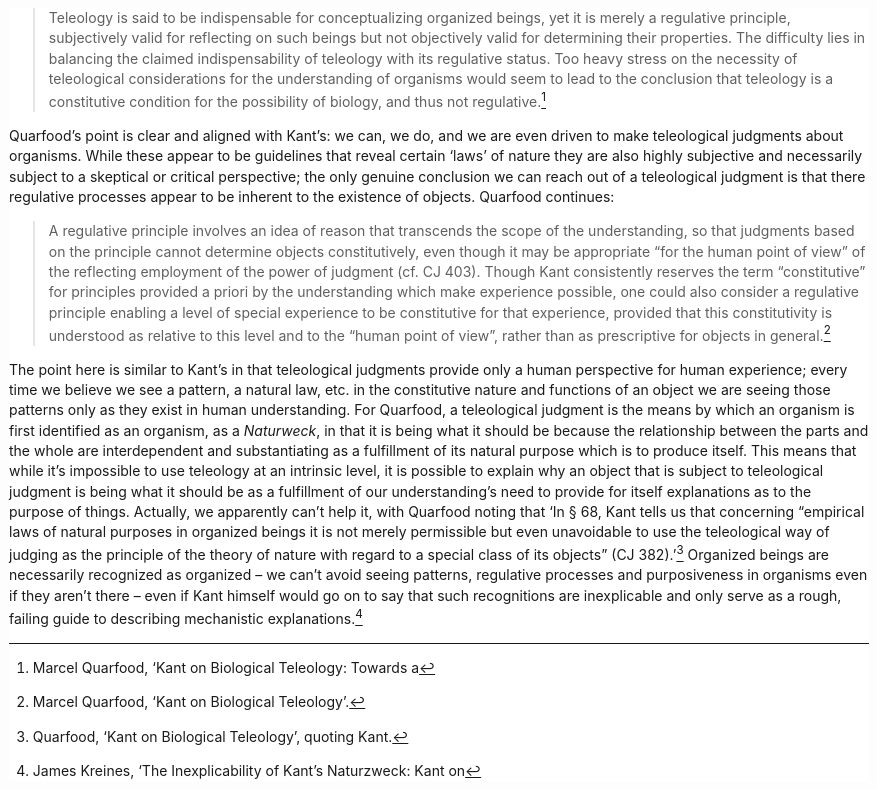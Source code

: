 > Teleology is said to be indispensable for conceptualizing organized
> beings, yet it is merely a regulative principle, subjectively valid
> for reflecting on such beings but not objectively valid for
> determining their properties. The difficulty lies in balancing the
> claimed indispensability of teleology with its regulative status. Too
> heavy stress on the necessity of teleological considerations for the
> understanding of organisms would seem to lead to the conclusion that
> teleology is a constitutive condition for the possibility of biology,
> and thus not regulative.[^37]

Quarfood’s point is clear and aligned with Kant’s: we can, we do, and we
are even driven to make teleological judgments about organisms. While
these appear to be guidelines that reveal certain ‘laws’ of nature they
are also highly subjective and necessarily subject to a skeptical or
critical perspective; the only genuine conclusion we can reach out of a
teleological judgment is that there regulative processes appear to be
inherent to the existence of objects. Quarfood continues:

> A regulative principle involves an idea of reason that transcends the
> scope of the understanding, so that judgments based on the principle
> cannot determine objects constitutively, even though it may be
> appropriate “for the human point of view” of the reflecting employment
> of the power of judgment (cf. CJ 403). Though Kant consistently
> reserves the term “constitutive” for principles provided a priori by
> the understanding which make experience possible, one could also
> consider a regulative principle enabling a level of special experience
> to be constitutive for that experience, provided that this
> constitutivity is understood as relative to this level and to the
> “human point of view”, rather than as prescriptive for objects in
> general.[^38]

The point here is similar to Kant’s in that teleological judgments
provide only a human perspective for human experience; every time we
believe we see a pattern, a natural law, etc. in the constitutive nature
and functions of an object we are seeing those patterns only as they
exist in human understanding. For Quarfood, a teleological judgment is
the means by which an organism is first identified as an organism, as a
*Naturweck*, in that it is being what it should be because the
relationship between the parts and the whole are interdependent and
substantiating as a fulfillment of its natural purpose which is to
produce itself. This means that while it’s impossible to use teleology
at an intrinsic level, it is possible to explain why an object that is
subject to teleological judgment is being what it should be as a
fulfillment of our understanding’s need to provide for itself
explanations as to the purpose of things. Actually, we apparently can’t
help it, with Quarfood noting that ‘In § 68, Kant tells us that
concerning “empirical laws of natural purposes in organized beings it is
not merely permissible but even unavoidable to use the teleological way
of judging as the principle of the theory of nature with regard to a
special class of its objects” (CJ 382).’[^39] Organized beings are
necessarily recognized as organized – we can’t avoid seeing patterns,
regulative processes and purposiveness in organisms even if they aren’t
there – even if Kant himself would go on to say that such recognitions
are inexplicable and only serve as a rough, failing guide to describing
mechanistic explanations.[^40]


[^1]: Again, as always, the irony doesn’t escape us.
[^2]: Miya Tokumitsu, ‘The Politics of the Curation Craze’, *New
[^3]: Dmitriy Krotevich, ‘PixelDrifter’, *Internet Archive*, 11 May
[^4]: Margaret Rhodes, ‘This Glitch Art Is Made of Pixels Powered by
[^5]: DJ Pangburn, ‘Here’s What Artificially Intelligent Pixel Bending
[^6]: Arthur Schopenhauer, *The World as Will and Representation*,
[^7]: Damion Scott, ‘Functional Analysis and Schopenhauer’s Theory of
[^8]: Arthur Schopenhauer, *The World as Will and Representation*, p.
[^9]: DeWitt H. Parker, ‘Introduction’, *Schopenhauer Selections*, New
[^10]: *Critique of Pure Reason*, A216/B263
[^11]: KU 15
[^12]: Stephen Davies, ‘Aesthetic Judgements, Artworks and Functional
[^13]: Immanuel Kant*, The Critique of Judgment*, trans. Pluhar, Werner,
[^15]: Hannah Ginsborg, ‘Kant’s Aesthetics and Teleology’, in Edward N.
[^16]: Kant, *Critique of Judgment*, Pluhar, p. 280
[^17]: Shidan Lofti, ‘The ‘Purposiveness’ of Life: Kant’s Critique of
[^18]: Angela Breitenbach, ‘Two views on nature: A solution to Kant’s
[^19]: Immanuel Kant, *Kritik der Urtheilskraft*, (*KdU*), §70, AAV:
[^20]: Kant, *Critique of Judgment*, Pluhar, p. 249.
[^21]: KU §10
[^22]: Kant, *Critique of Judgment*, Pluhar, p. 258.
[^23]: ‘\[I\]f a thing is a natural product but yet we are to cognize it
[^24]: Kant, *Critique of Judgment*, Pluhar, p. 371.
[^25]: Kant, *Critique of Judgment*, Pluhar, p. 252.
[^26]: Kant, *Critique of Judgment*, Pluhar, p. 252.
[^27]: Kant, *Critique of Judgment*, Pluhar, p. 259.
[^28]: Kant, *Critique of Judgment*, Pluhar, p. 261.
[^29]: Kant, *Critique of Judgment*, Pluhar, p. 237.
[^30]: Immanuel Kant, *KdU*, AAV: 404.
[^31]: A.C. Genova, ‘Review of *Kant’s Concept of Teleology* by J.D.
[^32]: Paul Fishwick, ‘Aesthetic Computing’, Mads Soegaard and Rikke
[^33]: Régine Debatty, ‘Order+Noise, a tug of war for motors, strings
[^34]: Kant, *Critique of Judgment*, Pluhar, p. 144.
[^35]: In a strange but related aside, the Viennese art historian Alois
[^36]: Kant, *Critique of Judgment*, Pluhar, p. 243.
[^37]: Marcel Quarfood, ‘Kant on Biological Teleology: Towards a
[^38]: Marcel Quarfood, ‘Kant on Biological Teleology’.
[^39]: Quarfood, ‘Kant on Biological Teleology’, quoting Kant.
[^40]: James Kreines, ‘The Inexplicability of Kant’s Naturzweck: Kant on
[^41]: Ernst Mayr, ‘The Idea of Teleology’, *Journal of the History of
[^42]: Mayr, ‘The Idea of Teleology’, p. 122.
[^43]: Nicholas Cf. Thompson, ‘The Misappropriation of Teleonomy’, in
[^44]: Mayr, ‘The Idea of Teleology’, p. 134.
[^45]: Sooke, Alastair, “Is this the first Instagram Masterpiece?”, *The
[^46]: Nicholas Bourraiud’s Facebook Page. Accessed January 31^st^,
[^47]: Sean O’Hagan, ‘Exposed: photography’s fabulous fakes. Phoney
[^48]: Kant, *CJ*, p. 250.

ASSIGNMENT: Across the listing above, find all lines where the word "beings" is present and copy them.

SOLUTION BELOW:
> beings, yet it is merely a regulative principle, subjectively valid
> for reflecting on such beings but not objectively valid for
concerning “empirical laws of natural purposes in organized beings it is
special class of its objects” (CJ 382).’[^39] Organized beings are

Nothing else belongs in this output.